-- DATA FOR REVIEW follows --
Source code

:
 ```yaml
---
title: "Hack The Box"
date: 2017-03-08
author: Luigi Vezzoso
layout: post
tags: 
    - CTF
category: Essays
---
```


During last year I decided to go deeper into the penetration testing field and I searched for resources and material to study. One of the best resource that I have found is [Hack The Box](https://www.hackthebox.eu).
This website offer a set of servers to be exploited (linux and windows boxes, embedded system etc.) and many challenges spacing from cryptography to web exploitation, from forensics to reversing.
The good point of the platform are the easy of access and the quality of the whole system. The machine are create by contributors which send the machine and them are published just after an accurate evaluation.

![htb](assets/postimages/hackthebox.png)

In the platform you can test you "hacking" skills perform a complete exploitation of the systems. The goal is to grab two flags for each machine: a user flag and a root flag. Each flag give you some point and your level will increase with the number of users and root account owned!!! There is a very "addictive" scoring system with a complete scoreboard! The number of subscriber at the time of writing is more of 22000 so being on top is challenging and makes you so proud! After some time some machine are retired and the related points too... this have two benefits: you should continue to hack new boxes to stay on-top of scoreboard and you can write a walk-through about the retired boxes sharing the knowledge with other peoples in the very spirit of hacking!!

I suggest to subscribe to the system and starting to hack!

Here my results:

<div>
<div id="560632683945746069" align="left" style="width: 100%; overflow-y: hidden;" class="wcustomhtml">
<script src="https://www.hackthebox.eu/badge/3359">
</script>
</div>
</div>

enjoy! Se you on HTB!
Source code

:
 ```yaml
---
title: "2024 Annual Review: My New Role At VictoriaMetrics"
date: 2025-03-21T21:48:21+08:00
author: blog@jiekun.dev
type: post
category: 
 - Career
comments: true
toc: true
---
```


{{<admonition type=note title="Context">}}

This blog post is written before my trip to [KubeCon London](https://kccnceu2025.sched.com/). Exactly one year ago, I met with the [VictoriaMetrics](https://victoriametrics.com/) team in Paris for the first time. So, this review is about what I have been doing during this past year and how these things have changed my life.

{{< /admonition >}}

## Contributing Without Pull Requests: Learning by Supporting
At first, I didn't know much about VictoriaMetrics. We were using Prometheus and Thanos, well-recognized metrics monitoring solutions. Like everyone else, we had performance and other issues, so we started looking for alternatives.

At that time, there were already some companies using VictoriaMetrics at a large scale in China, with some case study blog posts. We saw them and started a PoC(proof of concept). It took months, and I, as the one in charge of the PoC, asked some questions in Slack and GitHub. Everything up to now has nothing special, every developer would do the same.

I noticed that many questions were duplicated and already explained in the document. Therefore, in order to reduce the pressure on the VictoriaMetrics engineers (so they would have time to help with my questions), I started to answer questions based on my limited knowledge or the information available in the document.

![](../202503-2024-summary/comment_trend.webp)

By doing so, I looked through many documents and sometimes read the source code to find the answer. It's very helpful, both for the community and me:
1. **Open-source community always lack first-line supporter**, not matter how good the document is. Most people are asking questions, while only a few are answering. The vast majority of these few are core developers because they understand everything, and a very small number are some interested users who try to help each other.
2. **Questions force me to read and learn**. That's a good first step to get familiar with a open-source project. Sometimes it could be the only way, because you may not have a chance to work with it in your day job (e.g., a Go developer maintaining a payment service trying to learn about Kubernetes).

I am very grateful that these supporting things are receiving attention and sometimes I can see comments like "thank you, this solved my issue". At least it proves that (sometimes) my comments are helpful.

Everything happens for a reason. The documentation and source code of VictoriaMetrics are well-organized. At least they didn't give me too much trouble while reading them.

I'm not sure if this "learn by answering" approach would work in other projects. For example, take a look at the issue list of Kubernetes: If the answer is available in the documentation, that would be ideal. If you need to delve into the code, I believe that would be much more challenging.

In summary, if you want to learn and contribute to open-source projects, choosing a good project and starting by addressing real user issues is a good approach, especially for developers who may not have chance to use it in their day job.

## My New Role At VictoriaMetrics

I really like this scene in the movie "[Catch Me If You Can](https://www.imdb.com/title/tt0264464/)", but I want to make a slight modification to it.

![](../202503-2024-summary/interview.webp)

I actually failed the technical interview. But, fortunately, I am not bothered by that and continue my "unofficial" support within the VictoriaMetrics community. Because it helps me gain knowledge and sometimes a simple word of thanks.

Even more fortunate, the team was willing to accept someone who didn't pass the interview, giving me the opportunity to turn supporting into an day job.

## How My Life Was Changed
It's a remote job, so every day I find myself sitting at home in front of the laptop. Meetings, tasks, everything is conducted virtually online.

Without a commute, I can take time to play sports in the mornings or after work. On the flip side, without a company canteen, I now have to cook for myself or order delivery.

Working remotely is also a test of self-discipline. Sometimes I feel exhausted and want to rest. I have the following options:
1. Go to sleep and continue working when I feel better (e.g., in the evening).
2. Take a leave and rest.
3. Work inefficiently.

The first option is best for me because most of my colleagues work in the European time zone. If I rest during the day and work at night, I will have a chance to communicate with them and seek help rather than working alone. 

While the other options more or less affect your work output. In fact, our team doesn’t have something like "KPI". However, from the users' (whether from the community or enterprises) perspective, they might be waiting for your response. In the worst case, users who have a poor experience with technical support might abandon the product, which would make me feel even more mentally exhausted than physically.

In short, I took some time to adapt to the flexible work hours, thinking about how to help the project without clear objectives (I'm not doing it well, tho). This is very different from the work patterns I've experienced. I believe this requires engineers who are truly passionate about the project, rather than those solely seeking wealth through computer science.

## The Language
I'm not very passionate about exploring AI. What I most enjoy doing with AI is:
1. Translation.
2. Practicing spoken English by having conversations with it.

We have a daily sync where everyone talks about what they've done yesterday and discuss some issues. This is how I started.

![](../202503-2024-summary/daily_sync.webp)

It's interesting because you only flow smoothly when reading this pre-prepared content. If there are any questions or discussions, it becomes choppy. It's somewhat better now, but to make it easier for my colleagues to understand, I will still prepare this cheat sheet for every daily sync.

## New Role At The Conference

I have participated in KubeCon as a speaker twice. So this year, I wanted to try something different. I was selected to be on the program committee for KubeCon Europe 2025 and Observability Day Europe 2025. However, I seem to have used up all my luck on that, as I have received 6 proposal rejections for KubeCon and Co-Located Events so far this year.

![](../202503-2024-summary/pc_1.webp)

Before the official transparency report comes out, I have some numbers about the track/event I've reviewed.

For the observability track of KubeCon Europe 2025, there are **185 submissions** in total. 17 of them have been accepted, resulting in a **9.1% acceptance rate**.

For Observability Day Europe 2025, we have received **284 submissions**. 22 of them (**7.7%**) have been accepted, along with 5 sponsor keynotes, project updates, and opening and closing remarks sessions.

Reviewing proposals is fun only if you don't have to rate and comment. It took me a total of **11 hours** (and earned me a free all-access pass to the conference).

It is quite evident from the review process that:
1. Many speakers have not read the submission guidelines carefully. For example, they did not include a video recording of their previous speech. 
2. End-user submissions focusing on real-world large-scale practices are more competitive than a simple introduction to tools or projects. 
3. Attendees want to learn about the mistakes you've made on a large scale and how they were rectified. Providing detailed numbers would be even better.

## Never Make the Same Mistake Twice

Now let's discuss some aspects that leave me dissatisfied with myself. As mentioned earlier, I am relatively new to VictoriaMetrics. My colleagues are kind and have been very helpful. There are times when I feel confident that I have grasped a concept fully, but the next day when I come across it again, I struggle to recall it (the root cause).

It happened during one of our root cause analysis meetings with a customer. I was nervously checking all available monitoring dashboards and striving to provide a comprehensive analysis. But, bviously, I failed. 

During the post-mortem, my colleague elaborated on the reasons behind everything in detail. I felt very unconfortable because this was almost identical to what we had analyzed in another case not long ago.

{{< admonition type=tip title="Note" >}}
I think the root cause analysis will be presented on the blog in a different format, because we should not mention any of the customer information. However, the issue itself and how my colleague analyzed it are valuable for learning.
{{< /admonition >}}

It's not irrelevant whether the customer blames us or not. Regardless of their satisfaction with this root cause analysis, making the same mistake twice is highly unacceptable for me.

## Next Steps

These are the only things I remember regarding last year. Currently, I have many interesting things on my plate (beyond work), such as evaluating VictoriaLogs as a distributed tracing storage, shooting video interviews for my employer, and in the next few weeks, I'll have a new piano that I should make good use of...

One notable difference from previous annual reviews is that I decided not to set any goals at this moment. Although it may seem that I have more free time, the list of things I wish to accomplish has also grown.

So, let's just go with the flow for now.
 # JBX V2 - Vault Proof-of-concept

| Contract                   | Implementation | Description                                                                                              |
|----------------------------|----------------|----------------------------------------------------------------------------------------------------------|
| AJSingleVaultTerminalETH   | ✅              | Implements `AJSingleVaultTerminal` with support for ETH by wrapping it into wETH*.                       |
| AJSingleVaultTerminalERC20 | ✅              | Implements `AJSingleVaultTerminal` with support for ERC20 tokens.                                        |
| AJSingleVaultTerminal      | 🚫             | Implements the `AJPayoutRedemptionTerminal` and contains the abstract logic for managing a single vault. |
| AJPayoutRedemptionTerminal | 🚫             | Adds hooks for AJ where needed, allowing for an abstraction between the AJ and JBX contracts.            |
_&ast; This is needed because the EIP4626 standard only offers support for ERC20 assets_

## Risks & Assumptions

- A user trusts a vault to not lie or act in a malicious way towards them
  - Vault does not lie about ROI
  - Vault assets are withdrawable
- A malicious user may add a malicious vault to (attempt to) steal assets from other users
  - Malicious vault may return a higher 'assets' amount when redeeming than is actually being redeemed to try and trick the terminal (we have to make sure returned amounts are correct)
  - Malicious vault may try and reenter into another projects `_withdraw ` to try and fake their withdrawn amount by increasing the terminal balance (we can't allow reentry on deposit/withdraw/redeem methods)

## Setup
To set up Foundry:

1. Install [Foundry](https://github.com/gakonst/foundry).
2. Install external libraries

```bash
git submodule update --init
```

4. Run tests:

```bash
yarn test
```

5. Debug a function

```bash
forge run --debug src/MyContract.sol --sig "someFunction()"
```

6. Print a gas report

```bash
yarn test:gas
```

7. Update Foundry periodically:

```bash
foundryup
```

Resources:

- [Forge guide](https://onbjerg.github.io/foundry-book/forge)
-- DATA FOR REVIEW concluded --
> **WORK TO BE COMPLETED**: When you reach the line that contains "This website offer", stop; that line and every line before it, from the very first line of the data, should be restated word for word.

> **TASK SOLUTION**:
Source code

:
 ```yaml
---
title: "Hack The Box"
date: 2017-03-08
author: Luigi Vezzoso
layout: post
tags: 
    - CTF
category: Essays
---
```


During last year I decided to go deeper into the penetration testing field and I searched for resources and material to study. One of the best resource that I have found is [Hack The Box](https://www.hackthebox.eu).
This website offer a set of servers to be exploited (linux and windows boxes, embedded system etc.) and many challenges spacing from cryptography to web exploitation, from forensics to reversing.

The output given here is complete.